WASHINGTON DC (Kurdistan24) - US President Donald Trump and Turkish President Recep Tayyip Erdogan spoke on Sunday as confusion continues over the future of eastern Syria, currently under the control of the Kurdish-led Syrian Democratic Forces (SDF), backed by US, French, and British troops.
Their telephone conversation followed a two-day visit by Sen. Lindsey Graham (R, South Carolina) to Ankara, in which he held lengthy discussions with senior Turkish officials, including Erdogan.
Generally Trump’s political ally, Graham had strongly disagreed with his decision last month to quickly withdraw US troops from Syria.
Graham left Turkey on Saturday, urging a much slower withdrawal and a focus on the Syrian city of Manbij as a starting point.
Graham also revealed that Gen. Joseph Dunford, Chairman of the Joint Chiefs of Staff, was working on a plan with his Turkish counterpart for a US withdrawal that would be satisfactory to both sides.
There are, perhaps, telling differences about Sunday’s phone conversation between the two presidents, suggesting that basic disagreements continue.
The US summary of the discussion was brief and lacking detail.
“The two leaders agreed to continue to pursue a negotiated solution for northeast Syria that achieves our respective security concerns,” it affirmed, and Trump “underscored the importance of defeating terrorist elements that remain in Syria.”
CNN reported on Sunday that Turkey has some 16,000 troops, along with 10,000 allied militia fighters, on its border with Syria—not quite consistent with the US claim that the two presidents had agreed on a negotiated solution.
On Saturday, while still in Turkey, Graham stressed that a hasty US withdrawal, “without a plan, is chaos,” and it would create a “nightmare for Turkey.”
Turkey’s summary of Sunday’s discussion revealed no such concern, however. It focused on the planned US withdrawal, emphasizing the importance of fully implementing the Manbij agreement, adding that the two presidents “also discussed the idea of forming a terror-free safe zone in the north of Syria.”

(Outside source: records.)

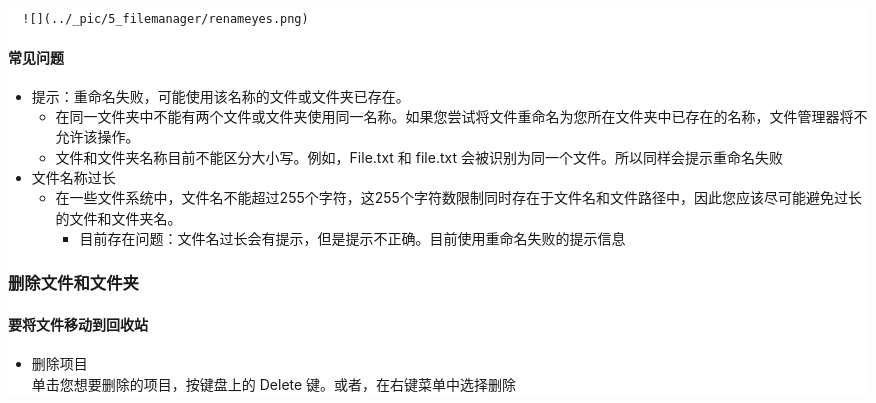       ![](../_pic/5_filemanager/renameyes.png)
#### 常见问题
   - 提示：重命名失败，可能使用该名称的文件或文件夹已存在。
      - 在同一文件夹中不能有两个文件或文件夹使用同一名称。如果您尝试将文件重命名为您所在文件夹中已存在的名称，文件管理器将不允许该操作。
      - 文件和文件夹名称目前不能区分大小写。例如，File.txt 和 file.txt 会被识别为同一个文件。所以同样会提示重命名失败
   - 文件名称过长
      - 在一些文件系统中，文件名不能超过255个字符，这255个字符数限制同时存在于文件名和文件路径中，因此您应该尽可能避免过长的文件和文件夹名。
         - 目前存在问题：文件名过长会有提示，但是提示不正确。目前使用重命名失败的提示信息

### 删除文件和文件夹
#### 要将文件移动到回收站
   - 删除项目  
      单击您想要删除的项目，按键盘上的 Delete 键。或者，在右键菜单中选择删除   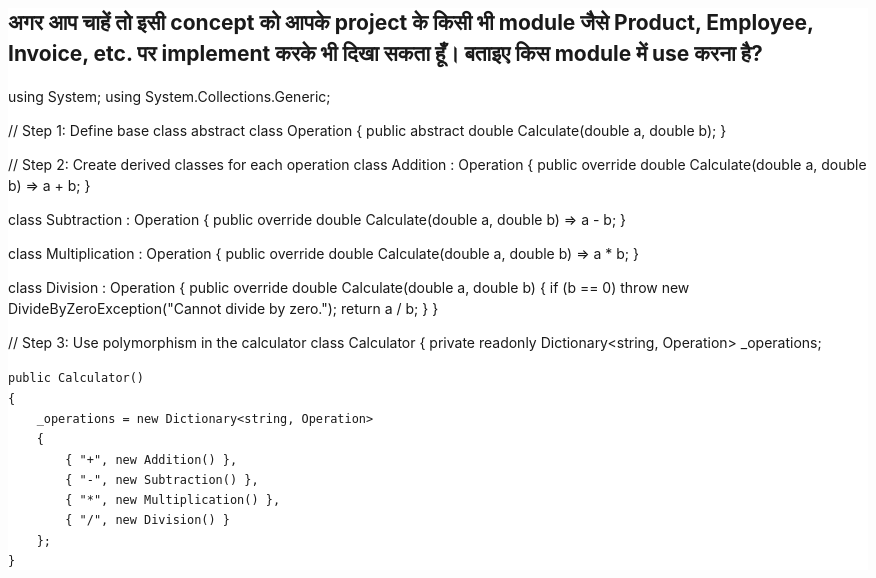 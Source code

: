 अगर आप चाहें तो इसी concept को आपके project के किसी भी module जैसे **Product, Employee, Invoice, etc.** पर implement करके भी दिखा सकता हूँ। बताइए किस module में use करना है?
---
using System;
using System.Collections.Generic;

// Step 1: Define base class
abstract class Operation
{
    public abstract double Calculate(double a, double b);
}

// Step 2: Create derived classes for each operation
class Addition : Operation
{
    public override double Calculate(double a, double b) => a + b;
}

class Subtraction : Operation
{
    public override double Calculate(double a, double b) => a - b;
}

class Multiplication : Operation
{
    public override double Calculate(double a, double b) => a * b;
}

class Division : Operation
{
    public override double Calculate(double a, double b)
    {
        if (b == 0)
            throw new DivideByZeroException("Cannot divide by zero.");
        return a / b;
    }
}

// Step 3: Use polymorphism in the calculator
class Calculator
{
    private readonly Dictionary<string, Operation> _operations;

    public Calculator()
    {
        _operations = new Dictionary<string, Operation>
        {
            { "+", new Addition() },
            { "-", new Subtraction() },
            { "*", new Multiplication() },
            { "/", new Division() }
        };
    }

Yet, unless the YPG (People’s Protection Units)—which Ankara considers the Syrian branch of the Kurdistan Workers’ Party (PKK) and a terrorist organization—is brought into the agreement, it might well be quite difficult to establish such a zone and could result in the chaos about which Graham warned.
On Friday, Kurdistan 24 discussed the issue with Hassan Hassan following a seminar at the SETA Foundation in Washington. Hassan, a Senior Fellow at the Tahrir Institute for Middle East Policy, is the co-author of the best-selling book, ISIS: Inside the Army of Terror.
Originally from Deir al-Zor, a major city in eastern Syria which was liberated from the Islamic State and is now under SDF control, Hassan is strongly critical of Trump’s decision to withdraw troops from Syria.
The withdrawal is “abrupt” and “disruptive,” Hassan warned, making “it easier for ISIS to re-emerge and recover.” It could also reignite violence within Syria more broadly.
Hassan suggested that simply changing the forces that control an area, if not properly planned, risks renewed conflict.
He pointed to the deterioration in security following Baghdad’s attack on Kurdish forces in October 2017. “Since the takeover of Kirkuk, ISIS has started to recover in that area,” he said.
This is a “perfect example of what happens” when one force replaces another with no plan, Hassan explained.
“It creates a vacuum,” along with opportunities for a group like the Islamic State. Such organizations can “tap into the local resources” and find sympathizers, “because the newcomers are not the same as the old ones.”
Moreover, it is not clear what will happen in those areas of eastern Syria, south of the security zone that Turkey envisions.
If the US leaves the Arab areas of Syria, local residents may well try to reach an understanding with Russia, Hassan suggested. That would be preferable, in their view, to the Syrian regime or Iranian forces.
The southern city of Dara’a could be something of a model, he explained. In 2017, Russia established a “de-escalation zone” in Dara’a, close to the Jordanian border. Neither Syria nor Iran is present there.
“It’s not greatly successful,” Hassan said, “but it’s a model of working with locals under the supervision of Russia.”
According to the brief account Graham gave on Saturday of the talks between the US and Turkish militaries, a hopeful scenario is possible—one in which the US would enforce a no-fly zone over eastern Syria, while French, British, and a small number of US troops remained, essentially continuing the present situation, along with certain measures to address Turkey’s concerns about the YPG.
However, such an outcome is far from certain, and Turkish statements are bellicose. They appeal to nationalist sentiment, consistently portraying Erdogan as a leader who is protecting the country against an intractable terrorist threat.